The United States also put pressure on the government, saying it hoped Egypt's emergency law -- widely seen as a tool of repression under ex-President Hosni Mubarak -- would be scrapped sooner than the military foresees next year.
Parties made their boycott threat in a joint statement on Wednesday as activists prepared another protest in Cairo for Friday. They hope it will attract thousands of people unhappy with the way the military rulers who replaced Mubarak after he was forced to step down in February have run the country.
About 60 political parties and groups, including the political wing of Egypt's powerful Muslim Brotherhood, set a deadline of Sunday for the military council to meet their demands.

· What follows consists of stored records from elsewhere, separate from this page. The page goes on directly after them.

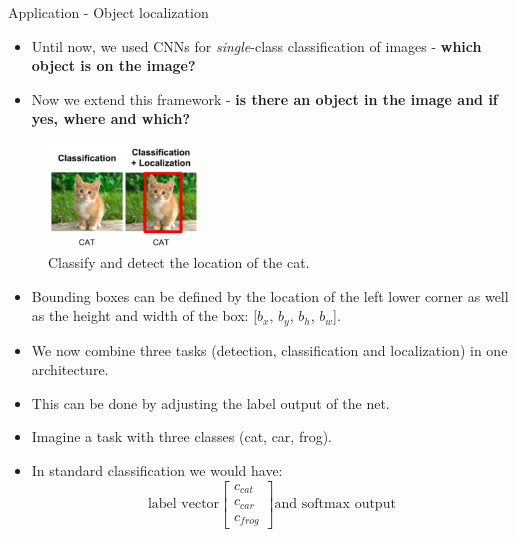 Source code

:                 \begin{vbframe}{Application - Object localization}
            \begin{itemize}
            \item Until now, we used CNNs for \textit{single}-class classification of images - \textbf{which object is on the image?}
            \item Now we extend this framework - \textbf{is there an object in the image and if yes, where and which?}
            \end{itemize}
            \begin{figure}
            \centering
            \includegraphics[width=4cm]{figure/localize_cat.png}
            \caption{Classify and detect the location of the cat.}
            \end{figure}
            \framebreak
            \begin{itemize}
            \item Bounding boxes can be defined by the location of the left lower corner as well as the height and width of the box: [$b_x$, $b_y$, $b_h$, $b_w$].
            \item We now combine three tasks (detection, classification and localization) in one architecture.
            \item This can be done by adjusting the label output of the net.
            \item Imagine a task with three classes (cat, car, frog).
            \item In standard classification we would have: 
                $$
                \text{label vector}
            \begin{bmatrix}
            c_{cat}\\
            c_{car} \\
            c_{frog}
            \end{bmatrix}
            \text{and softmax output}
$$
\end{itemize}
\end{vbframe}
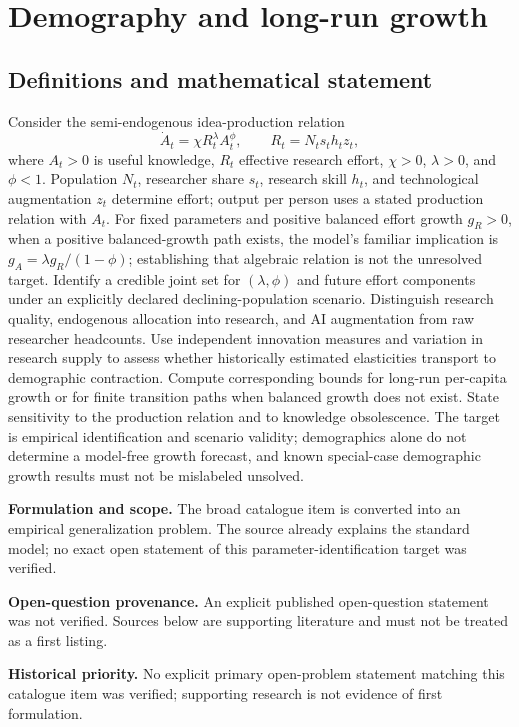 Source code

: \documentclass[11pt]{article}
\begin{document}
\section*{Demography and long-run growth}\label{30007550}
\subsection{Definitions and mathematical statement}
Consider the semi-endogenous idea-production relation
\[
\dot A_t=\chi R_t^\lambda A_t^\phi,\qquad
R_t=N_t s_t h_t z_t,
\]
where \(A_t>0\) is useful knowledge, \(R_t\) effective research effort, \(\chi>0\), \(\lambda>0\), and \(\phi<1\). Population \(N_t\), researcher share \(s_t\), research skill \(h_t\), and technological augmentation \(z_t\) determine effort; output per person uses a stated production relation with \(A_t\). For fixed parameters and positive balanced effort growth \(g_R>0\), when a positive balanced-growth path exists, the model’s familiar implication is \(g_A=\lambda g_R/(1-\phi)\); establishing that algebraic relation is not the unresolved target.
Identify a credible joint set for \((\lambda,\phi)\) and future effort components under an explicitly declared declining-population scenario. Distinguish research quality, endogenous allocation into research, and AI augmentation from raw researcher headcounts. Use independent innovation measures and variation in research supply to assess whether historically estimated elasticities transport to demographic contraction. Compute corresponding bounds for long-run per-capita growth or for finite transition paths when balanced growth does not exist. State sensitivity to the production relation and to knowledge obsolescence. The target is empirical identification and scenario validity; demographics alone do not determine a model-free growth forecast, and known special-case demographic growth results must not be mislabeled unsolved.

\par\textbf{Formulation and scope.} The broad catalogue item is converted into an empirical generalization problem. The source already explains the standard model; no exact open statement of this parameter-identification target was verified.

\par\textbf{Open-question provenance.} An explicit published open-question statement was not verified. Sources below are supporting literature and must not be treated as a first listing.

\par\textbf{Historical priority.} No explicit primary open-problem statement matching this catalogue item was verified; supporting research is not evidence of first formulation.
\end{document}

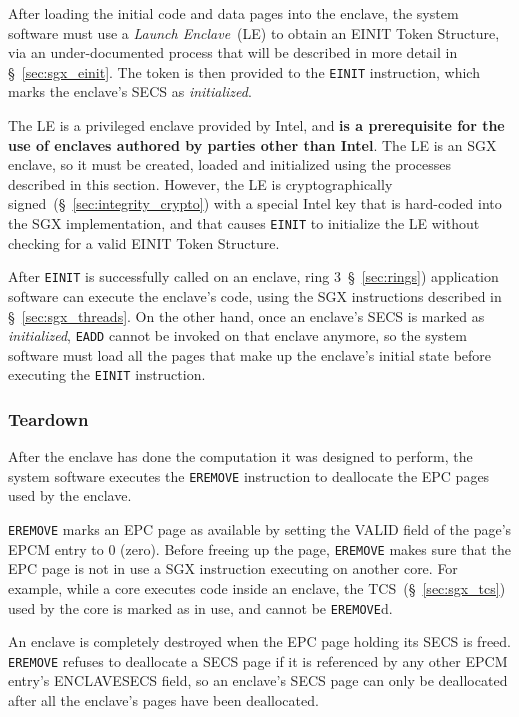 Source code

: 
After loading the initial code and data pages into the enclave, the system
software must use a \textit{Launch Enclave}~(LE) to obtain an EINIT Token
Structure, via an under-documented process that will be described in more
detail in \S~\ref{sec:sgx_einit}. The token is then provided to the
\texttt{EINIT} instruction, which marks the enclave's SECS as
\textit{initialized}.

The LE is a privileged enclave provided by Intel, and \textbf{is a prerequisite
for the use of enclaves authored by parties other than Intel}. The LE is an
SGX enclave, so it must be created, loaded and initialized using the processes
described in this section. However, the LE is cryptographically
signed~(\S~\ref{sec:integrity_crypto}) with a special Intel key that is
hard-coded into the SGX implementation, and that causes \texttt{EINIT} to
initialize the LE  without checking for a valid EINIT Token Structure.

After \texttt{EINIT} is successfully called on an enclave,
ring 3~\S~\ref{sec:rings}) application software can execute the enclave's code,
using the SGX instructions described in \S~\ref{sec:sgx_threads}. On the other
hand, once an enclave's SECS is marked as \textit{initialized}, \texttt{EADD}
cannot be invoked on that enclave anymore, so the system software must load all
the pages that make up the enclave's initial state before executing the
\texttt{EINIT} instruction.


\subsubsection{Teardown}
\label{sec:sgx_eremove}

After the enclave has done the computation it was designed to perform, the
system software executes the \texttt{EREMOVE} instruction to deallocate the
EPC pages used by the enclave.

\texttt{EREMOVE} marks an EPC page as available by setting the VALID field of
the page's EPCM entry to 0 (zero). Before freeing up the page, \texttt{EREMOVE}
makes sure that the EPC page is not in use a SGX instruction executing on
another core. For example, while a core executes code inside an enclave, the
TCS~(\S~\ref{sec:sgx_tcs}) used by the core is marked as in use, and cannot be
\texttt{EREMOVE}d.

An enclave is completely destroyed when the EPC page holding its SECS is freed.
\texttt{EREMOVE} refuses to deallocate a SECS page if it is referenced by any
other EPCM entry's ENCLAVESECS field, so an enclave's SECS page can only be
deallocated after all the enclave's pages have been deallocated.
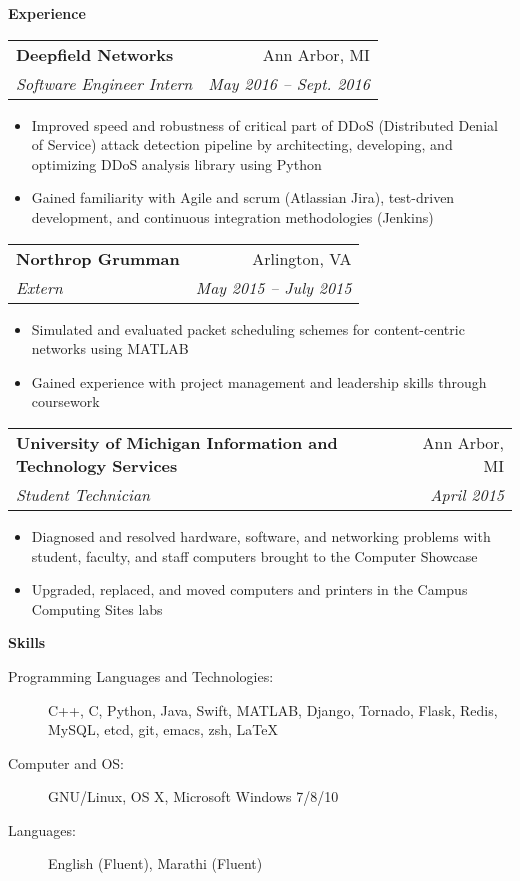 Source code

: \documentclass[letterpaper,11pt]{article}
\makeatletter
\newcommand{\resitem}[1]{\item #1 \vspace{-2pt}}
\newcommand{\resheading}[1]{{\large \colorbox{mygrey}{\begin{minipage}{\textwidth}{\textbf{#1 \vphantom{p\^{E}}}}\end{minipage}}}}
\newcommand{\ressubheading}[4]{
\begin{tabular*}{6.875in}{l@{\extracolsep{\fill}}r}
		\textbf{#1} & #2 \\
		\textit{#3} & \textit{#4} \\
\end{tabular*}\vspace{-6pt}}
\renewcommand{\footnotesize}{\fontsize{10pt}{11pt}\selectfont}
\makeatother
\begin{document}
		\resheading{Experience}
		\begin{description}
			\item 
			\ressubheading{Deepfield Networks}{Ann Arbor, MI}
			{Software Engineer Intern}{May 2016 -- Sept. 2016}
			{	
				\footnotesize
				\begin{itemize}
					\resitem{Improved speed and robustness of critical part of DDoS (Distributed Denial of Service) attack detection pipeline by architecting, developing, and optimizing DDoS analysis library using Python}
					\resitem{Gained familiarity with Agile and scrum (Atlassian Jira), test-driven development, and continuous integration methodologies (Jenkins)}
				\end{itemize}
			}
			\item 
			\ressubheading{Northrop Grumman}{Arlington, VA}
			{Extern}{May 2015 -- July 2015}
			{	
				\footnotesize
				\begin{itemize}
					\resitem{Simulated and evaluated packet scheduling schemes for content-centric networks using MATLAB}
					\resitem{Gained experience with project management and leadership skills through coursework}
				\end{itemize}
			}
			\item 
			\ressubheading{University of Michigan Information and Technology Services}{Ann Arbor, MI}
			{Student Technician}{April 2015}
			{	
				\footnotesize
				\begin{itemize}
					\resitem{Diagnosed and resolved hardware, software, and networking problems with student, faculty, and staff computers brought to the Computer Showcase}
					\resitem{Upgraded, replaced, and moved computers and printers in the Campus Computing Sites labs}
				\end{itemize}
			}
			
		\end{description}  %
		
		\resheading{Skills}
		\begin{description}
			\item[Programming Languages and Technologies:]
				{	
					\footnotesize
					C++, C, Python, Java, Swift, MATLAB, Django, Tornado, Flask, Redis, MySQL, etcd, git, emacs, zsh, \LaTeX
				}
			\item[Computer and OS:]
				{
					\footnotesize
					GNU/Linux, OS X, Microsoft Windows 7/8/10
				}
			\item[Languages:]
				{
					\footnotesize
					English (Fluent), Marathi (Fluent)
				}
		\end{description} %
		
\end{document}
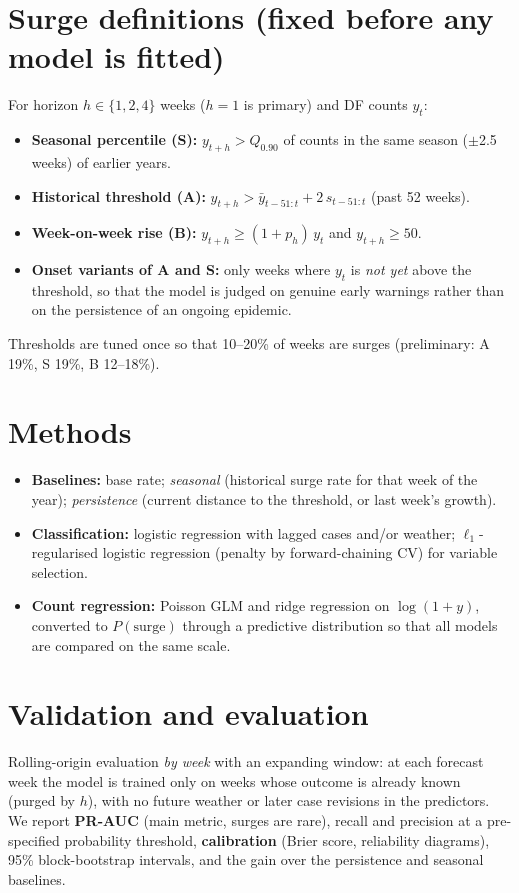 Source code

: \documentclass[10pt,a4paper]{article}
\begin{document}
\section{Surge definitions (fixed before any model is fitted)}
For horizon $h\in\{1,2,4\}$ weeks ($h=1$ is primary) and DF counts $y_t$:
\begin{itemize}
  \item \textbf{Seasonal percentile (S):} $y_{t+h} > Q_{0.90}$ of counts in the same season ($\pm$2.5 weeks) of earlier years.
  \item \textbf{Historical threshold (A):} $y_{t+h} > \bar y_{t-51:t} + 2\,s_{t-51:t}$ (past 52 weeks).
  \item \textbf{Week-on-week rise (B):} $y_{t+h} \ge (1+p_h)\,y_t$ and $y_{t+h}\ge 50$.
  \item \textbf{Onset variants of A and S:} only weeks where $y_t$ is \emph{not yet} above the threshold, so that
        the model is judged on genuine early warnings rather than on the persistence of an ongoing epidemic.
\end{itemize}
Thresholds are tuned once so that 10--20\% of weeks are surges (preliminary: A 19\%, S 19\%, B 12--18\%).

\section{Methods}
\begin{itemize}
  \item \textbf{Baselines:} base rate; \emph{seasonal} (historical surge rate for that week of the year);
        \emph{persistence} (current distance to the threshold, or last week's growth).
  \item \textbf{Classification:} logistic regression with lagged cases and/or weather; $\ell_1$-regularised
        logistic regression (penalty by forward-chaining CV) for variable selection.
  \item \textbf{Count regression:} Poisson GLM and ridge regression on $\log(1+y)$, converted to $P(\text{surge})$
        through a predictive distribution so that all models are compared on the same scale.
\end{itemize}

\section{Validation and evaluation}
Rolling-origin evaluation \emph{by week} with an expanding window: at each forecast week the model is trained only
on weeks whose outcome is already known (purged by $h$), with no future weather or later case revisions in the
predictors. We report \textbf{PR-AUC} (main metric, surges are rare), recall and precision at a pre-specified
probability threshold, \textbf{calibration} (Brier score,
reliability diagrams), 95\% block-bootstrap intervals, and the gain over the persistence and seasonal baselines.
\end{document}
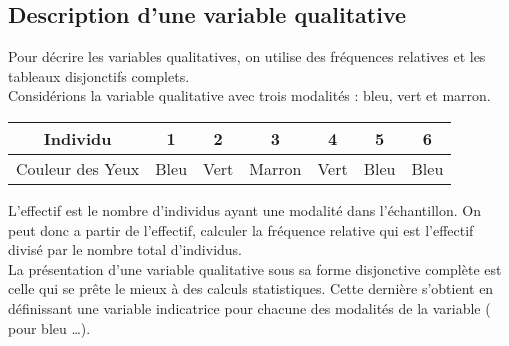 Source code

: \documentclass[a4paper]{article}
\begin{document}
\subsection{Description d'une variable qualitative}
Pour décrire les variables qualitatives, on utilise des fréquences relatives et les tableaux disjonctifs complets.\\

Considérions la variable qualitative  avec trois modalités : bleu, vert et marron.
\begin{center}
\begin{tabular}{|c|c|c|c|c|c|c|}
\hline
Individu         & 1    & 2    & 3      & 4    & 5    & 6    \\ \hline
Couleur des Yeux & Bleu & Vert & Marron & Vert & Bleu & Bleu \\ \hline
\end{tabular}
\end{center}
L'effectif est le nombre d'individus ayant une modalité dans l'échantillon. On peut donc a partir de l'effectif, calculer la fréquence relative
qui est l'effectif divisé par le nombre total d'individus. \\

La présentation d'une variable qualitative sous sa forme disjonctive complète est celle qui se prête le mieux à des calculs statistiques. Cette
dernière s'obtient en définissant une variable indicatrice pour chacune des modalités de la variable ( pour bleu \ldots). \\
\end{document}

These include approving a law that would effectively prevent many Mubarak supporters from running for office.
"We will boycott (the elections) if they have not responded positively to our demands by Sunday," Sayyid al-Badawi, the head of the Wafd party, told Reuters.
The Muslim Brotherhood's Freedom and Justice Party is the largest and best organized party in Egypt, since Mubarak's National Democratic Party was dissolved by a court order.
The military council said on Tuesday that parliamentary elections would start in stages from November 28, and invited candidates to start registering for the poll from October 12.
Under rules approved by the council, which took over for a transitional period after Mubarak's overthrow, parties will compete for two thirds of the upper and lower houses of parliament while the rest will be allocated to individuals.
Badawi said all the parties had agreed to set the demands in the statement to allow parties to field candidates on both party lists and for seats allocated to individuals.
MUBARAK'S TIMELINE
Egypt's military rulers said last week that the emergency law would remain in place until June next year, in keeping with a timeline set by Mubarak.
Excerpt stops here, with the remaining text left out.